Heisenbug

We all know what a heisenbug is.

Well, computer programmers know all about them. C/C++ programmers especially, and doubly especially users of Microsoft's Visual Studio. You write a bunch of code; you test it and check it and test it and test it some more. And then you create a production version, and BOOM! – it doesn't work.

Although named for Werner Heisenberg, who gave us his eponymous Uncertainty Principle, a heisenbug is more properly an example of the "observer effect". In many cases, you can't measure something in a system without affecting that system. For example, stick a big thermometer in a small sample of fluid, and the fluid will quickly come to the temperature of the larger thermometer. Which is probably not what you had in mind.
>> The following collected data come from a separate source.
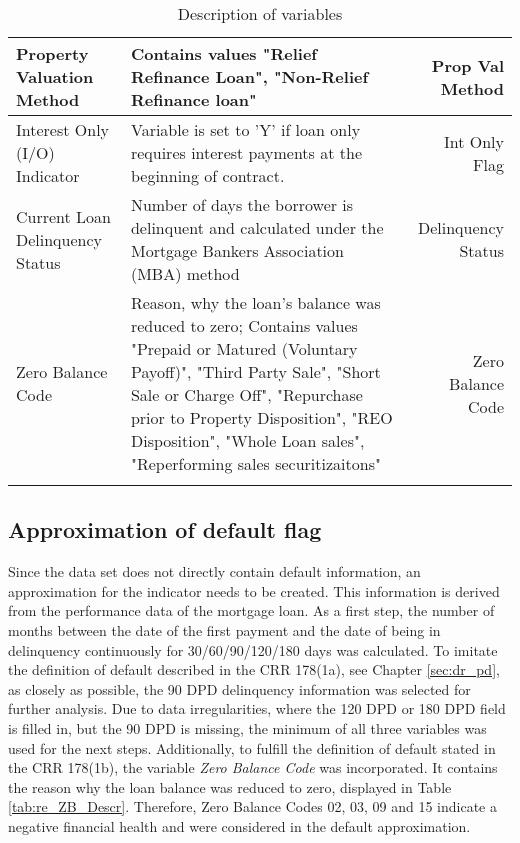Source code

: \begin{longtable}{ Lp{8cm}R }
Property Valuation Method                 & Contains values "Relief Refinance Loan", "Non-Relief Refinance loan"                                                                                                                                                                                                                 & Prop Val Method    \\\hline
Interest Only (I/O) Indicator             & Variable is set to 'Y' if loan only requires interest payments at the beginning of contract.                                                                                                                                                                                         & Int Only Flag      \\\hline
Current Loan Delinquency Status           & Number of days the borrower is delinquent and calculated under the Mortgage Bankers Association (MBA) method                                                                                                                                                                         & Delinquency Status \\\hline
Zero Balance Code                         & Reason, why the loan's balance was reduced to zero; Contains values "Prepaid or Matured (Voluntary Payoff)", "Third Party Sale", "Short Sale or Charge Off", "Repurchase prior to Property Disposition", "REO Disposition", "Whole Loan sales", "Reperforming sales securitizaitons" & Zero Balance Code 
\\\bottomrule

\caption{Description of variables}
\label{tab:re_descr}
\end{longtable}

\subsection{Approximation of default flag}
\label{sec:aprox_def}

Since the data set does not directly contain default information, an approximation for the indicator needs to be created. This information is derived from the performance data of the mortgage loan. As a first step, the number of months between the date of the first payment and the date of being in delinquency continuously for 30/60/90/120/180 days was calculated. To imitate the definition of default described in the CRR 178(1a), see Chapter \ref{sec:dr_pd}, as closely as possible, the 90 \ac{DPD} delinquency information was selected for further analysis. Due to data irregularities, where the 120 \ac{DPD} or 180 \ac{DPD} field is filled in, but the 90 \ac{DPD} is missing, the minimum of all three variables was used for the next steps. Additionally, to fulfill the definition of default stated in the CRR 178(1b), the variable \emph{Zero Balance Code} was incorporated. It contains the reason why the loan balance was reduced to zero, displayed in Table \ref{tab:re_ZB_Descr}. Therefore, Zero Balance Codes 02, 03, 09 and 15 indicate a negative financial health and were considered in the default approximation.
Likewise in computer programming. In Visual Studio, for example, compiling in Debug mode means all compiler optimizations are turned off. Switch to Release mode, and they're turned on – and the code starts taking new twists and turns. Sometimes that leads to different behavior. Go back to Debug mode in order to try to find the problem...and the problem goes away.

Here's what that's like:

Smacking one's face on the keyboard is not likely to improve the situation. But when you are in it, you just don't care.

I had one once that was actually a lot of fun, and taught me a lot.

This was back in the 1970s again. The same Honcho from the Tale of the Line Printer came to me and said he had a crazy bug that he just couldn't find. My task: "Find it."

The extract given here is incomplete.